*** Opening of SUPPLIED DATA ***

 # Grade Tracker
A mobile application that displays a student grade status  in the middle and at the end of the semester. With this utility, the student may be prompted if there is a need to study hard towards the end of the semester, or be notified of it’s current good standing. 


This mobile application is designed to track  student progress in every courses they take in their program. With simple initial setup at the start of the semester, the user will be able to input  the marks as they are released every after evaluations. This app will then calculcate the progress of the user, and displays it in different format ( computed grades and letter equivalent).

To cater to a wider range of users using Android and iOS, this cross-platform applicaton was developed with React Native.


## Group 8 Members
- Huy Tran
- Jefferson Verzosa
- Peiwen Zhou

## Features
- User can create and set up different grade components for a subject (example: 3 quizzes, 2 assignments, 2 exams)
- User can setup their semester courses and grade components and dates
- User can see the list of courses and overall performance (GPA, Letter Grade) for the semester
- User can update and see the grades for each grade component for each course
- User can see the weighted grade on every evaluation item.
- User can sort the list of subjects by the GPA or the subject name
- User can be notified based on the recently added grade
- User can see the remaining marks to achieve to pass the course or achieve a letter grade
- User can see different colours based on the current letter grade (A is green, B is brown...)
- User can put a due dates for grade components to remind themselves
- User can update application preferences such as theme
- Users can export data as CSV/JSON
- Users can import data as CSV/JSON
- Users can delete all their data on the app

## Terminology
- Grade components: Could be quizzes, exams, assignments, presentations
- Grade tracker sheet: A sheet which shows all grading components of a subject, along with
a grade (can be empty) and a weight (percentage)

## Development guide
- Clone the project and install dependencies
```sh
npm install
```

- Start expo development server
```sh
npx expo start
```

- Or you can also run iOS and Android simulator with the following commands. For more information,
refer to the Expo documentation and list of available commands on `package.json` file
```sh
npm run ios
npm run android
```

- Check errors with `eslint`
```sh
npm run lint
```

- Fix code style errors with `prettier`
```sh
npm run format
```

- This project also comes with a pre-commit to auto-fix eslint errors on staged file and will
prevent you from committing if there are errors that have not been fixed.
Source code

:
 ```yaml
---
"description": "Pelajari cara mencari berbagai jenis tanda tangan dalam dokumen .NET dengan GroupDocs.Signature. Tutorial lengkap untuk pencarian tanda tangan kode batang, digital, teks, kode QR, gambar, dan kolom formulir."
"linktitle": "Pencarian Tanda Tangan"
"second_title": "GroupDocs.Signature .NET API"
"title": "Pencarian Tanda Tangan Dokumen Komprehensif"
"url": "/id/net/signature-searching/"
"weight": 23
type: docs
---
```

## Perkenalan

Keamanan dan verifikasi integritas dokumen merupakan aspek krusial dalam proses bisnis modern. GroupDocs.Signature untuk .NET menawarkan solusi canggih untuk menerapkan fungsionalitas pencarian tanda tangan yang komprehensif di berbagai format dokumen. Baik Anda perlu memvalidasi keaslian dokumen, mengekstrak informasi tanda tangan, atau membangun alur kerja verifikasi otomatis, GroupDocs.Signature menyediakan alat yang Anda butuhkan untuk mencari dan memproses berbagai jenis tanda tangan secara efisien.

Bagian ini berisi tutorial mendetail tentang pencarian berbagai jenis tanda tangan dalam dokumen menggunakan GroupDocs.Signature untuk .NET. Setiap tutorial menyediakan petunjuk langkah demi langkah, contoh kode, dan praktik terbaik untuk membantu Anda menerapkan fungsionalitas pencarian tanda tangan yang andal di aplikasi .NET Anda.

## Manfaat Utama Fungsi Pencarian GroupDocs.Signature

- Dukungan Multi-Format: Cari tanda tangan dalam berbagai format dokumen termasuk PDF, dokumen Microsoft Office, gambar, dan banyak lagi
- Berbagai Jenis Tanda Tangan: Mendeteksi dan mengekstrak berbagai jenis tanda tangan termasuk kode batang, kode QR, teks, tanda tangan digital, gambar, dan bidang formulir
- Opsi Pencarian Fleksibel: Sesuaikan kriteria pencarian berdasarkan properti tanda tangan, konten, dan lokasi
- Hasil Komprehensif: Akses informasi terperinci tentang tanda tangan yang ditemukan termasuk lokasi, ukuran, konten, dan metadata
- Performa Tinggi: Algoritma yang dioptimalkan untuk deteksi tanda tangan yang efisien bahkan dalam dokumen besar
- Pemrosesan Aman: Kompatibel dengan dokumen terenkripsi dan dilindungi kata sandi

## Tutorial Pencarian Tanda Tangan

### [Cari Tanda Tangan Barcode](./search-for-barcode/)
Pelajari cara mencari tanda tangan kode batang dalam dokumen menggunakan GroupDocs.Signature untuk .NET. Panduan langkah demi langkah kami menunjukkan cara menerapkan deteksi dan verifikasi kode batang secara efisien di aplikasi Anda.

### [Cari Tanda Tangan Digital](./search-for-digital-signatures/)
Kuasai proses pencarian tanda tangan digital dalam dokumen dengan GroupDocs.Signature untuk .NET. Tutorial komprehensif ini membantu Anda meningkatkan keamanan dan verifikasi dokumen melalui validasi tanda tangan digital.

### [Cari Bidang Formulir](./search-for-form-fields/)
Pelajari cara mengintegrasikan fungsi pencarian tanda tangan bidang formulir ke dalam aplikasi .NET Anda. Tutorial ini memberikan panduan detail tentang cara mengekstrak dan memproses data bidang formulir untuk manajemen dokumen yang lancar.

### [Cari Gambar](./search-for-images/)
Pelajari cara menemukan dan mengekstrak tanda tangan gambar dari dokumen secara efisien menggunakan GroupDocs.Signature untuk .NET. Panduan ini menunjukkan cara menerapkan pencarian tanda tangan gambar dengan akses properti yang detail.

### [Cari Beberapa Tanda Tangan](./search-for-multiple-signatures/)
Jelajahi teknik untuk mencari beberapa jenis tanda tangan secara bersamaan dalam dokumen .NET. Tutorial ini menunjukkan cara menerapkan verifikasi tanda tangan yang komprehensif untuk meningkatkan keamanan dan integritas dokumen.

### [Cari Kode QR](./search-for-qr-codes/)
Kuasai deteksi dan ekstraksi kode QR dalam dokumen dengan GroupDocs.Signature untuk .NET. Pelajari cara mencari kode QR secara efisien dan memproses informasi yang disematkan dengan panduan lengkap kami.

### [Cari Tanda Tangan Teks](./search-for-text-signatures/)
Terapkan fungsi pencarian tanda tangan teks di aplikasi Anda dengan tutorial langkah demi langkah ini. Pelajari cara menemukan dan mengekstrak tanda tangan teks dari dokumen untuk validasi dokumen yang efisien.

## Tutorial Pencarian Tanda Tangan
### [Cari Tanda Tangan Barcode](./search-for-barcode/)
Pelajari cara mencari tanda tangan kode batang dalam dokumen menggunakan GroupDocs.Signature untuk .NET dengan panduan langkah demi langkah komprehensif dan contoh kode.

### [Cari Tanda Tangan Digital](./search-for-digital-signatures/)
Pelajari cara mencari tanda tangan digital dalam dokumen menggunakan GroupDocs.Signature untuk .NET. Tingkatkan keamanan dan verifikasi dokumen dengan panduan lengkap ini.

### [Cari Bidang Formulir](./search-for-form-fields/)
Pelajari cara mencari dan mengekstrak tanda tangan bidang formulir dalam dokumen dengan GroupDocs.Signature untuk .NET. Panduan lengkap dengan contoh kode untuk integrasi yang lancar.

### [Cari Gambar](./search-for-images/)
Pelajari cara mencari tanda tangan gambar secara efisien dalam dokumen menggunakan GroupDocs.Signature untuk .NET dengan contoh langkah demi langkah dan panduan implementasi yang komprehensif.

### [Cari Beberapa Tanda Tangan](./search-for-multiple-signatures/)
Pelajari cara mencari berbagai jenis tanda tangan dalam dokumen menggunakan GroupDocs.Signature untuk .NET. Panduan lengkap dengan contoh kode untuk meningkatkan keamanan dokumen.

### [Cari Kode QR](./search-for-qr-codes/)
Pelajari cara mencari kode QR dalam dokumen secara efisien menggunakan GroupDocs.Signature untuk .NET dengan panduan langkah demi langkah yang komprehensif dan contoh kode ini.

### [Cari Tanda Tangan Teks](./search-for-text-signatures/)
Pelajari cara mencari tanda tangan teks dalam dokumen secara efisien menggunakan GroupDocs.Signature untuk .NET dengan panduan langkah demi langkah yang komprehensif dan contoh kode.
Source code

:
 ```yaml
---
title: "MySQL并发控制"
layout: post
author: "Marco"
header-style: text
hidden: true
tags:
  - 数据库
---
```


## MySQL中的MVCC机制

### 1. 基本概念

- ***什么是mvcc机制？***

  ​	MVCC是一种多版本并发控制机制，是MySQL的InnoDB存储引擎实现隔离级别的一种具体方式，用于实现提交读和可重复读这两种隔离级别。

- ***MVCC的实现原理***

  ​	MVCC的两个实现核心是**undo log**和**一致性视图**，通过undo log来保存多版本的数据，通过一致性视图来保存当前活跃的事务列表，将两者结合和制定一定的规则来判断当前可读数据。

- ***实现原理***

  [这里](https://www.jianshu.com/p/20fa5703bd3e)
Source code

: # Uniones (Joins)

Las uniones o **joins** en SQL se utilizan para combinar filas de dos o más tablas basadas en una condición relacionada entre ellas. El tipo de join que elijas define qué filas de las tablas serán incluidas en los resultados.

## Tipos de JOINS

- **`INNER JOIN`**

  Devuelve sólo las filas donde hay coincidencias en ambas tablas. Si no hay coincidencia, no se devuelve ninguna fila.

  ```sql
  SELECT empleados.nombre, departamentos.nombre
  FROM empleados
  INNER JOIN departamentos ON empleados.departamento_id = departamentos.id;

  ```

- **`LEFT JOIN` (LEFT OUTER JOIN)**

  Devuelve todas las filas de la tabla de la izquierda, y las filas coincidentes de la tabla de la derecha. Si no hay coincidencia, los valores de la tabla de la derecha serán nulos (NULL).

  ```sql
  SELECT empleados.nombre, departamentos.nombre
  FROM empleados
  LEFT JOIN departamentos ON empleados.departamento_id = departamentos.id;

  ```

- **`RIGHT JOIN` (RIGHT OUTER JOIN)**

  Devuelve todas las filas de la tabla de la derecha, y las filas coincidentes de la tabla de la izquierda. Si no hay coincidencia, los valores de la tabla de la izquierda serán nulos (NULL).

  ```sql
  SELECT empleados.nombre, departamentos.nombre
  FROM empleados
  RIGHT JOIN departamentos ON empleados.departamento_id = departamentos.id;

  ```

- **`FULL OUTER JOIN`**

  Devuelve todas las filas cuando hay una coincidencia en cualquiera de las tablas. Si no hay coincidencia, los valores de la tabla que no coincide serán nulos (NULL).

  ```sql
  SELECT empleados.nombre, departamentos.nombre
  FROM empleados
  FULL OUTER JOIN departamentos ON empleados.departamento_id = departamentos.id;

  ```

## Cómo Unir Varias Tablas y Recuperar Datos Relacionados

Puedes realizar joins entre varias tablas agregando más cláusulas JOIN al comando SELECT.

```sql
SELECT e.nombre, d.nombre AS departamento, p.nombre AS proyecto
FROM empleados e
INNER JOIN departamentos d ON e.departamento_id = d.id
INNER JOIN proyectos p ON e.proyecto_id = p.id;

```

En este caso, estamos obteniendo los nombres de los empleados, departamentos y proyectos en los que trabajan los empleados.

*** Close of SUPPLIED DATA ***

## TASK TO COMPLETE
What you give back should be only the lines of the records above, starting at the line with "- User can see different" and ending at the line with "- Users can delete all their data on the app", restated word for word.

## RESPONSE AREA
- User can see different colours based on the current letter grade (A is green, B is brown...)
- User can put a due dates for grade components to remind themselves
- User can update application preferences such as theme
- Users can export data as CSV/JSON
- Users can import data as CSV/JSON
- Users can delete all their data on the app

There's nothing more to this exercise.